Items from a data source:
=-=-=-=-=

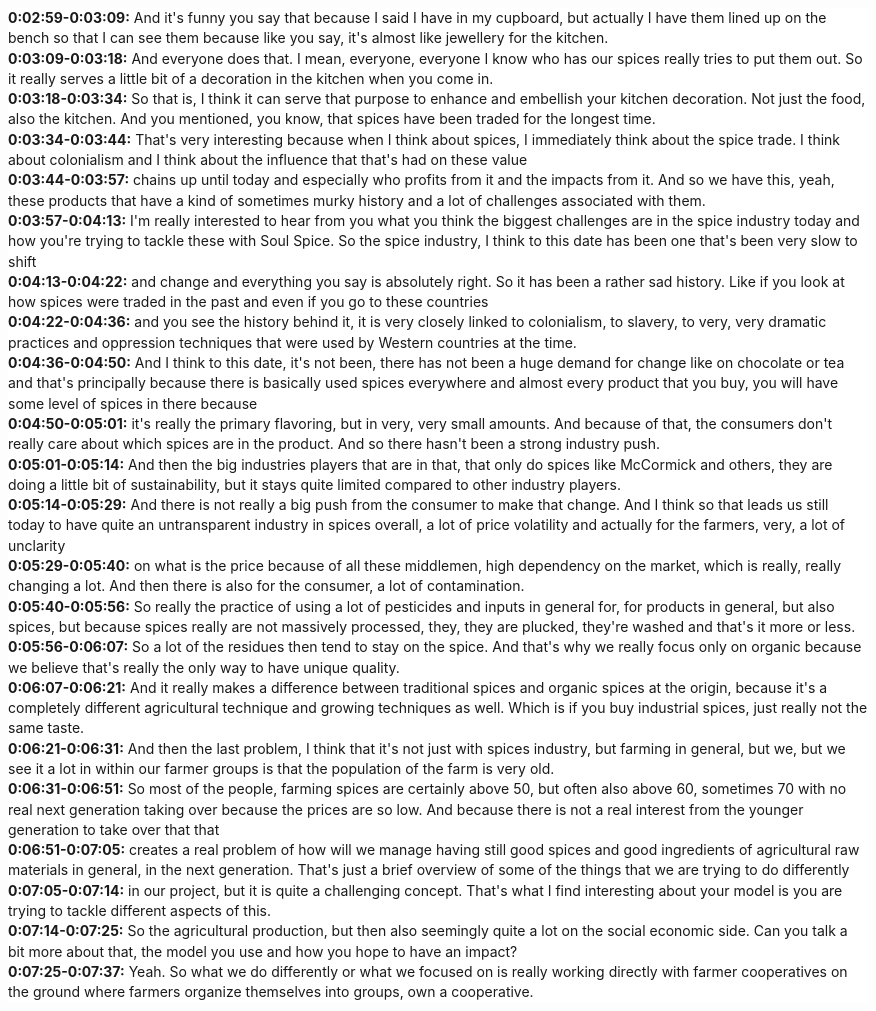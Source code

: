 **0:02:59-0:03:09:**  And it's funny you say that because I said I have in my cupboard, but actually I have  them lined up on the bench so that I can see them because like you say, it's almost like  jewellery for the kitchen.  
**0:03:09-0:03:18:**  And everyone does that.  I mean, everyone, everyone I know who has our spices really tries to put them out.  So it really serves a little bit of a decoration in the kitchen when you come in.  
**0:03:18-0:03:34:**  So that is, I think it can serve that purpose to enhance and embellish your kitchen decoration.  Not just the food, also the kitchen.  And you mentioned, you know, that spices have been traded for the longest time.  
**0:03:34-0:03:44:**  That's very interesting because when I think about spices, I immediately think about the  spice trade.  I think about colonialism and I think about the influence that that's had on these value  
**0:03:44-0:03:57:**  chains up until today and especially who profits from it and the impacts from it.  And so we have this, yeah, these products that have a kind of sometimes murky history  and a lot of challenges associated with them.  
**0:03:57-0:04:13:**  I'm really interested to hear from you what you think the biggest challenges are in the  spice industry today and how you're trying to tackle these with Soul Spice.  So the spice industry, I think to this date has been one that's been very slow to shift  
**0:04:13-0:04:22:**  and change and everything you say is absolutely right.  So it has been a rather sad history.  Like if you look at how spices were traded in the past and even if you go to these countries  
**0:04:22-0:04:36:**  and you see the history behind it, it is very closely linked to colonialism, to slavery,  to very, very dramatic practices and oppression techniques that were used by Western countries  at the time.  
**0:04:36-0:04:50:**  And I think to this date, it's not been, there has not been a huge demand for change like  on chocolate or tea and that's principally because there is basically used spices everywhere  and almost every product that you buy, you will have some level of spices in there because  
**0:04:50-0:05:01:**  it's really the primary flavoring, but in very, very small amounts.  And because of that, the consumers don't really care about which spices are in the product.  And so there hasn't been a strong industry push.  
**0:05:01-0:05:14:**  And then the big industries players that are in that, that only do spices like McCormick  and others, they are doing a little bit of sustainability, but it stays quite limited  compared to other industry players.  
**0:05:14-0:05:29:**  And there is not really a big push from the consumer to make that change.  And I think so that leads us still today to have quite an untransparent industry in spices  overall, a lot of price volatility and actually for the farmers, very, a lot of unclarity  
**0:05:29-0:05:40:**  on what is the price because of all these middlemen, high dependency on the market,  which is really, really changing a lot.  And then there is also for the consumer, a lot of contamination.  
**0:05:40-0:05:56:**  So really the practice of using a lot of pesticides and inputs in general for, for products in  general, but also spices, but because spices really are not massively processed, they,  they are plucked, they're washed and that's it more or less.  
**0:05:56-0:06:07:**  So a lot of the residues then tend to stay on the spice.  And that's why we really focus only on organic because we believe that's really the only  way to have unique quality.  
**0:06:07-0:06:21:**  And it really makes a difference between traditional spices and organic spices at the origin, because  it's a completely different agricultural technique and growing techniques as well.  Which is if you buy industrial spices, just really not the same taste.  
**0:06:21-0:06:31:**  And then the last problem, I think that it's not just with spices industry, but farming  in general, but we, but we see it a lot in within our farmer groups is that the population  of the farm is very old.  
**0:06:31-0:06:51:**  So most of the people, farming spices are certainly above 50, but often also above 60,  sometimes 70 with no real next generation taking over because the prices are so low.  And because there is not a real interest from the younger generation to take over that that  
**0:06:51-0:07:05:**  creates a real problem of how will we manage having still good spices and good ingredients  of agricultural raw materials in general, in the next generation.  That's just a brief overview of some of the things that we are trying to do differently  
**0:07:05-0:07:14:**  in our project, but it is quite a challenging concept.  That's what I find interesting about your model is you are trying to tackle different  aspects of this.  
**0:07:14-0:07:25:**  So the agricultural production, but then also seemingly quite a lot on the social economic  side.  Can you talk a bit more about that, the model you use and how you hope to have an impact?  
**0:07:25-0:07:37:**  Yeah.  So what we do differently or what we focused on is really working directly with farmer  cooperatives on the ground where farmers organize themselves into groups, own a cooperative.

=-=-=-=-=

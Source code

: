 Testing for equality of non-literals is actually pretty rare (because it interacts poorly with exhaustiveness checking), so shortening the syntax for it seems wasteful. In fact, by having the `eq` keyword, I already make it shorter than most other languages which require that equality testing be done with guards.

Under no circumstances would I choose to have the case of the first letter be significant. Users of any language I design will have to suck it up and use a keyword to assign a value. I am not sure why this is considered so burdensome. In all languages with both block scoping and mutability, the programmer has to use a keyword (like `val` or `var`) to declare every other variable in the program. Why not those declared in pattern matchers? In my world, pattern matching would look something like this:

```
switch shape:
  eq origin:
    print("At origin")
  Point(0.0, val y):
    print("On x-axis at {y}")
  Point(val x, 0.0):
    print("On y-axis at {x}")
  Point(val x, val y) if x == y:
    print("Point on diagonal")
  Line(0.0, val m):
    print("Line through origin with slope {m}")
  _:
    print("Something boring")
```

=-=-=-=-=

● **Required action**: When a line among the entries above contains "problem", copy it.

● **Output**:
**0:06:21-0:06:31:**  And then the last problem, I think that it's not just with spices industry, but farming  in general, but we, but we see it a lot in within our farmer groups is that the population  of the farm is very old.  
**0:06:51-0:07:05:**  creates a real problem of how will we manage having still good spices and good ingredients  of agricultural raw materials in general, in the next generation.  That's just a brief overview of some of the things that we are trying to do differently  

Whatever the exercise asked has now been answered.